Keywords: pradaxa, xarelto (PubMed Search)

Posted: 12/29/2011 by Fermin Barrueto, MD (Updated: 7/17/2024)
Click here to contact Fermin Barrueto, MD

Another great example of the generic drug name being so difficult to pronounce you have no choice but to say - Xarelto. The drug touts ease of use and no need for hematologic monitoring like Pradaxa. This drug has the same indication for stroke prevention in nonvalvular atrial fibrillation.
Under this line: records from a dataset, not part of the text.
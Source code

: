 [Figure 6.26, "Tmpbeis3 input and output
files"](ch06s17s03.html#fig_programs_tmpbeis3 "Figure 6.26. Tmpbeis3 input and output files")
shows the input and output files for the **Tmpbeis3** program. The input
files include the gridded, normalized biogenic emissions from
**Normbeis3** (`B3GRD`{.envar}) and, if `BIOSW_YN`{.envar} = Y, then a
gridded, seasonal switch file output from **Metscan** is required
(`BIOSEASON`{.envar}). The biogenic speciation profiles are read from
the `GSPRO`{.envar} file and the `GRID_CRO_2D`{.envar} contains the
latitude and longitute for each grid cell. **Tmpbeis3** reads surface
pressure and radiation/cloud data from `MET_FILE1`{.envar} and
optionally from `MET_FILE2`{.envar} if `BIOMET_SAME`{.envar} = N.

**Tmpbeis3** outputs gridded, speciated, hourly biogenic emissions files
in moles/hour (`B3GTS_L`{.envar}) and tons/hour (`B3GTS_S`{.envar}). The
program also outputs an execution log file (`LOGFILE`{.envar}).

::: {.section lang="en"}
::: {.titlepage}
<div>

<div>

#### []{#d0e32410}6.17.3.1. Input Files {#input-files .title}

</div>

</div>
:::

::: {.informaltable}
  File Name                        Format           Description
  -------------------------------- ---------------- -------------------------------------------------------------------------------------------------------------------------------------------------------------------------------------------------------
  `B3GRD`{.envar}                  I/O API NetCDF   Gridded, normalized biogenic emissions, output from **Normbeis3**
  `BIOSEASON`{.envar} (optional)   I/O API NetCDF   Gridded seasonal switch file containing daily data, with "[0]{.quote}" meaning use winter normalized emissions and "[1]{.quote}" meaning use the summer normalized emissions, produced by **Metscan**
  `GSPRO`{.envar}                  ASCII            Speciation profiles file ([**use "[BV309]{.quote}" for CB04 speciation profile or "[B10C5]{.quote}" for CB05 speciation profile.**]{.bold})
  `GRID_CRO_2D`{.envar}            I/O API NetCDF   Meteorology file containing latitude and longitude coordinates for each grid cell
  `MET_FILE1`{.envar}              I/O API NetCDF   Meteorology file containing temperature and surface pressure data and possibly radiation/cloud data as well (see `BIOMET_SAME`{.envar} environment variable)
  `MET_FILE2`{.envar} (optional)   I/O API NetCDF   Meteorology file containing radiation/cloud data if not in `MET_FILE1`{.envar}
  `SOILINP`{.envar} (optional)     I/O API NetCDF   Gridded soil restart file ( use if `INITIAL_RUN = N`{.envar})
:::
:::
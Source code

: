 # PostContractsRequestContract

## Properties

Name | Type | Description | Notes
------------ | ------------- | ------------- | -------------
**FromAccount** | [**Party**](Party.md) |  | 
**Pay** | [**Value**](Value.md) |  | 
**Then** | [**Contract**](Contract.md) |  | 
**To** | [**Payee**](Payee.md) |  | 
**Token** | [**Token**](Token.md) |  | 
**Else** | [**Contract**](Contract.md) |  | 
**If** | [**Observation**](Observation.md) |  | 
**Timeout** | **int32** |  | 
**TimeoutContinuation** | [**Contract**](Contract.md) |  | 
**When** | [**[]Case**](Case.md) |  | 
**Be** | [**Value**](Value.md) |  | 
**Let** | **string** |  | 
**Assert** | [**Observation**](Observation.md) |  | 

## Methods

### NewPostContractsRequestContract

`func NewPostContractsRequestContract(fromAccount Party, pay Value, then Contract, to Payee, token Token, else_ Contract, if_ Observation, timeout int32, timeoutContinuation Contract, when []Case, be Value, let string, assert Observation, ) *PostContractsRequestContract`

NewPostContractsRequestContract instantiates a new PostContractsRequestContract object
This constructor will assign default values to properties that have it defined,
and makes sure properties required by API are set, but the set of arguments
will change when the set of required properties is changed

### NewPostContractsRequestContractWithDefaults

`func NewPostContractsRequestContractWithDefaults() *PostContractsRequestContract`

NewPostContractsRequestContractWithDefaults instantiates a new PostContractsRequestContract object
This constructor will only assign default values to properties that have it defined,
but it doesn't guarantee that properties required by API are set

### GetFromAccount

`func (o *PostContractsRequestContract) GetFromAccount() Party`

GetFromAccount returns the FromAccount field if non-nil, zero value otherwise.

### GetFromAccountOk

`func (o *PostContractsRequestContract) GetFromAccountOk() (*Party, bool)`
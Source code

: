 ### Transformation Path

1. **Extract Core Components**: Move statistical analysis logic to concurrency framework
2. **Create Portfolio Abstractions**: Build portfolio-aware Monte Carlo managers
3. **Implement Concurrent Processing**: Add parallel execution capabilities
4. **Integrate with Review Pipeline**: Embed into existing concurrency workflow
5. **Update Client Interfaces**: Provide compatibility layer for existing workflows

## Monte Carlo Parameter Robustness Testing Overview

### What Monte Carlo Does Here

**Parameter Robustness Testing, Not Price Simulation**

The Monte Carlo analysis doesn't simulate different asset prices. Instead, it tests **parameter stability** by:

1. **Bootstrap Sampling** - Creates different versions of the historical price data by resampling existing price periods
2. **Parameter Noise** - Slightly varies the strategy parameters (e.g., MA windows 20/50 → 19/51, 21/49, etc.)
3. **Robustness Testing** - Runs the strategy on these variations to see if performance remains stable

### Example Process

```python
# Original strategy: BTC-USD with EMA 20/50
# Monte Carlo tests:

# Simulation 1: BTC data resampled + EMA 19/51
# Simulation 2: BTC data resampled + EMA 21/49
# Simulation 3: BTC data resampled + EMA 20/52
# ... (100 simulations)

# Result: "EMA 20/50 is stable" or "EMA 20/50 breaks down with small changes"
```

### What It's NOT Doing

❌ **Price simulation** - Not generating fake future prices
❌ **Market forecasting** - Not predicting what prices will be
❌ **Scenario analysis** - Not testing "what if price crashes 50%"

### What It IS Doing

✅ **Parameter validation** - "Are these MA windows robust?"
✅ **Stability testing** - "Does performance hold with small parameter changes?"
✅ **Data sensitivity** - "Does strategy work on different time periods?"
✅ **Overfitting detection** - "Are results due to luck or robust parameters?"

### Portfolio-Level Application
It also is being used in DVT prophylaxis in hip and knee surgeries.

Differences:

- Selective Factor Xa inhibitor unlike Pradaxa which is a competetive direct thrombin inhibitor

- Once a day dosing instead of twice a day for Pradaxa

Same concerns:

- No real reversal but can use FFP in a pinch

- Recommend waiting 24 hrs DC med to perform surgical procedure - this includes LP. I am personally waiting for the first case report of LP performed in ED on a patient taking either Xarelto or Pradaxa with subsequent epidural hematoma. Someone is bound to miss this on the med list. Be careful.

Even if your hospital has not added it to its formulary, you will see patients on this drug in the ED.